I enjoyed working with my vestibular therapist over the following 10 weeks. I had four sessions with her. There is no way for me to know whether or not the VOR and balance exercises I was doing during the day were helping since I have no way to determine if I would have ended up in the same place without the exercises. I did feel that I had plateaued after just a couple of weeks since I couldn’t detect any meaningful improvement in the degree of lag I continued to experience. My symptoms with head movement were considerably less severe than they were at the onset of my VOR deficit, but they were still noticeable. As an automatic reflex, the VOR is not something we are aware of in our day-to-day lives. It’s something that only becomes noticeable when it is missing or defective. It’s also a reflex that when it’s off by just a tiny degree, it is still noticeable. After a month of therapy and treatment I became a little discouraged, since I was expecting to be completely asymptomatic, but I could still tell I had a VOR issue even though it had no impact on my quality of life. After reaching out to speak with experts in the field, I realized that my expectations were too high. I learned that almost nobody regains 100% and becomes totally asymptomatic. What happens is that people with a single compromised VOR usually adapt to the condition to such an extent that any residual symptoms are so insignificant they have absolutely no effect on one’s quality of life. I had reached that state within several weeks.

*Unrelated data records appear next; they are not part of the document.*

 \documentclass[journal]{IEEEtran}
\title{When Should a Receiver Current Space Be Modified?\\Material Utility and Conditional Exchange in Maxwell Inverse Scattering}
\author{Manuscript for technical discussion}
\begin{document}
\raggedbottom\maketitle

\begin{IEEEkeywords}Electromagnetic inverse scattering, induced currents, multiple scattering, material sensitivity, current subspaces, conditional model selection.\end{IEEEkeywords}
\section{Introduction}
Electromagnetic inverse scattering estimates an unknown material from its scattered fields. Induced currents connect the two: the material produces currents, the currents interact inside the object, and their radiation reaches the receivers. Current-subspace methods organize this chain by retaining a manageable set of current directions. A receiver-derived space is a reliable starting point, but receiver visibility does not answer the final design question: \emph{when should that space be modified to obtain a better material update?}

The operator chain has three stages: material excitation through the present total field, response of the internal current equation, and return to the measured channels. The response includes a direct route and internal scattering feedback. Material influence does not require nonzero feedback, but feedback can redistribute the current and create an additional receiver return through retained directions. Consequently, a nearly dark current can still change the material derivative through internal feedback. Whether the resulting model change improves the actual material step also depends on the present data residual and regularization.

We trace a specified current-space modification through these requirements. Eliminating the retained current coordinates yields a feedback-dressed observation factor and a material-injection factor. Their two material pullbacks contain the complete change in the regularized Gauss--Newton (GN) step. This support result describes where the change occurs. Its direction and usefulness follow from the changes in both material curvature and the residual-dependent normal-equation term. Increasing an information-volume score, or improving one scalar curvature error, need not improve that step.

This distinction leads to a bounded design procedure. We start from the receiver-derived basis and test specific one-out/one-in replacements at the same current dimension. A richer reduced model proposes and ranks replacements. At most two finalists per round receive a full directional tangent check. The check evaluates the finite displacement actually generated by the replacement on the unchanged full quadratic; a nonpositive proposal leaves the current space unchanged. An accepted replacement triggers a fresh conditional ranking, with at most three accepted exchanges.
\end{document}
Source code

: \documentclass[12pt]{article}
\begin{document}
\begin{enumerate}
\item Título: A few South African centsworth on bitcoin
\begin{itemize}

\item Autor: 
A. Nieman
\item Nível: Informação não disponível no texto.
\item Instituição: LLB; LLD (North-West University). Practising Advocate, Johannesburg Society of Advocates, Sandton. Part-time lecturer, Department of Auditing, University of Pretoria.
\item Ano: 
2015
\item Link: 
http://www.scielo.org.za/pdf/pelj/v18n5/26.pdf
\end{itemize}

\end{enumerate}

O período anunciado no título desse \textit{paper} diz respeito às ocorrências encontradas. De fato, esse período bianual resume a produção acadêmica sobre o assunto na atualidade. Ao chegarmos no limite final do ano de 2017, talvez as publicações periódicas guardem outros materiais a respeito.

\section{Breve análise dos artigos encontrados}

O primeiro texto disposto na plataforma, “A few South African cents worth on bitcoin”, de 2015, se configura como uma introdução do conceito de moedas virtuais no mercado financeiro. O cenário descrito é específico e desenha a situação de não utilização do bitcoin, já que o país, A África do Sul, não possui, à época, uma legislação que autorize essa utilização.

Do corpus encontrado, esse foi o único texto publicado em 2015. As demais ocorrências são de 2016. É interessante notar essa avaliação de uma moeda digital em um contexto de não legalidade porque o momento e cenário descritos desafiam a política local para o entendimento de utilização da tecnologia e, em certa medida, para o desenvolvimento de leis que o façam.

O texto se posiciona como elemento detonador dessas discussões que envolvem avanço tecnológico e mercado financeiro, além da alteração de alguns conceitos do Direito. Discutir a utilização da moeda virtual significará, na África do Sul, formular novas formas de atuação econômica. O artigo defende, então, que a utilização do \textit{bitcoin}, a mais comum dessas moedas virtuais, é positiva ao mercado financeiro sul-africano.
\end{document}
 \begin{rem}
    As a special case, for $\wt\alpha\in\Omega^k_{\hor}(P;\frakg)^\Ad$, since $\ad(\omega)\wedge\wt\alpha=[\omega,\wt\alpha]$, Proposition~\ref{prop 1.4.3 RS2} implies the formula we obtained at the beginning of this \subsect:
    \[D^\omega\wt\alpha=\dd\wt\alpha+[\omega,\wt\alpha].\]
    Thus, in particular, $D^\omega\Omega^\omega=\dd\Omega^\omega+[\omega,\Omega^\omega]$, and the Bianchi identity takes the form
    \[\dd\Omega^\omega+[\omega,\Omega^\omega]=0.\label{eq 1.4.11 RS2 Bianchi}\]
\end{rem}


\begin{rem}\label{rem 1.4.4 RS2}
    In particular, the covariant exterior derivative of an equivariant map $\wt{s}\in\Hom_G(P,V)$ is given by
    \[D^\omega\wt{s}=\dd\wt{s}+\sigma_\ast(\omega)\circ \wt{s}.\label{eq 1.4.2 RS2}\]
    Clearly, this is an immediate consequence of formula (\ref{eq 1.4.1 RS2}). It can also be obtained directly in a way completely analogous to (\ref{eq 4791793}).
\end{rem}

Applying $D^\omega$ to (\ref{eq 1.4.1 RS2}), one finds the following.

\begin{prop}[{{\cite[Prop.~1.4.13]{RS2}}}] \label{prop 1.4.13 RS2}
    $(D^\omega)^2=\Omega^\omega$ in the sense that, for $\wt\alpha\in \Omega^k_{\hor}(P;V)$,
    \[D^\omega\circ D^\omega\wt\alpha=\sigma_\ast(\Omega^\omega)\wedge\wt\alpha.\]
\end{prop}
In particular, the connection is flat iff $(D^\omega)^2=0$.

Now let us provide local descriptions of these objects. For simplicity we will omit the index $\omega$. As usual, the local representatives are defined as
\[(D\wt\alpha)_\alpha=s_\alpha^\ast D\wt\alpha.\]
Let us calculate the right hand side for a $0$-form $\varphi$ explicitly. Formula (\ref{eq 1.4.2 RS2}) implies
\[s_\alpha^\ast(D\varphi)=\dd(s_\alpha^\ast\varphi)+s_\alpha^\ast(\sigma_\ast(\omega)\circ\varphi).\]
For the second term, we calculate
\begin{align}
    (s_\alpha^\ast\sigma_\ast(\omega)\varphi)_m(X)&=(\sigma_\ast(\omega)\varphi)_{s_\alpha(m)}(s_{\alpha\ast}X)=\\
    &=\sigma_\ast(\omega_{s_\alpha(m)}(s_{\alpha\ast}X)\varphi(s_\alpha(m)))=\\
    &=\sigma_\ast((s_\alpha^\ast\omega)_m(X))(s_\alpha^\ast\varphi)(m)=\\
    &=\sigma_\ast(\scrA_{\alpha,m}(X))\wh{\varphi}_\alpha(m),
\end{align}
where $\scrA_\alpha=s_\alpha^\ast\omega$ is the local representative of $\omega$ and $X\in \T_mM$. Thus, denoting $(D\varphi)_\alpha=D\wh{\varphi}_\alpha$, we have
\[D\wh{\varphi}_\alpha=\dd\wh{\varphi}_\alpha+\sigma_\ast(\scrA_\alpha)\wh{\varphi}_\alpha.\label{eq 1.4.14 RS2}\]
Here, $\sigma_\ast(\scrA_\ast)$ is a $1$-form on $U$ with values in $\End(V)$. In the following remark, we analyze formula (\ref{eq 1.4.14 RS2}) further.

It’s been five months since my diagnosis and for the most part my life is totally back to normal. I can still tell I have a VOR deficit during the day since the most frequent reminder is simple walking. I learned through my research into the VOR that as we walk our heel strikes cause our eyes to vibrate slightly in our head. The VOR stabilizes the image we see on our retinas. Without the VOR it is like seeing things through the lens of a video camera lacking adequate image stabilization. I can still sense some slight vibration in my vision as I walk. It doesn’t bother me anymore since, for example, I can easily read street signs when I drive on bumpy roads. I’m an active cyclist, riding 30 or more miles at a time, and I have no problems with any aspect of my cycling. So, I can tell I have this deficit; it just doesn’t effect how I live my life.

Perhaps the best suggestion I heard over the last several weeks was that I shouldn’t be complacent with respect to continuing to work on balance techniques. I’m just shy of 60 years old, so maintaining balance, even under less than ideal conditions, is not challenging for me now. The issue however, is since this deficit is generally permanent, how will my VOR deficit influence my balance when I’m 80 years old, when a fall will be much more serious? That is something I’ll need to keep in mind.

I accept that this is simply one man’s experience with the onset of vestibular neuritis leading to a unilateral VOR deficit. I have no idea to what extent my experience is similar to other people who have received the same diagnosis. I wrote this because when I was first diagnosed, it would have been comforting to read something like this. I would have wanted to hear from someone who experienced what I was going through and who could provide some sense of what my recovery trajectory may look like. By memorializing my experience, it is my hope that this account is helpful to other people in the future.

Acknowledgements

I gratefully thank each of the following healthcare professionals, vestibular researchers, and therapists who helped me throughout my diagnosis, treatment, and recovery. I am fortunate to have had access to these exceptional people: Joshua Baron, DO; Matthew Miller, MD; Jason Bloom, MD; Michael Ruckenstein, MD; Sherrie Davis, AuD; Helena Esmonde, DPT; Lisa Kallenbach, MD; Susan Whitney, PhD; Michael Schubert, PhD. Most importantly, I thank my family and friends for their extraordinary love and support.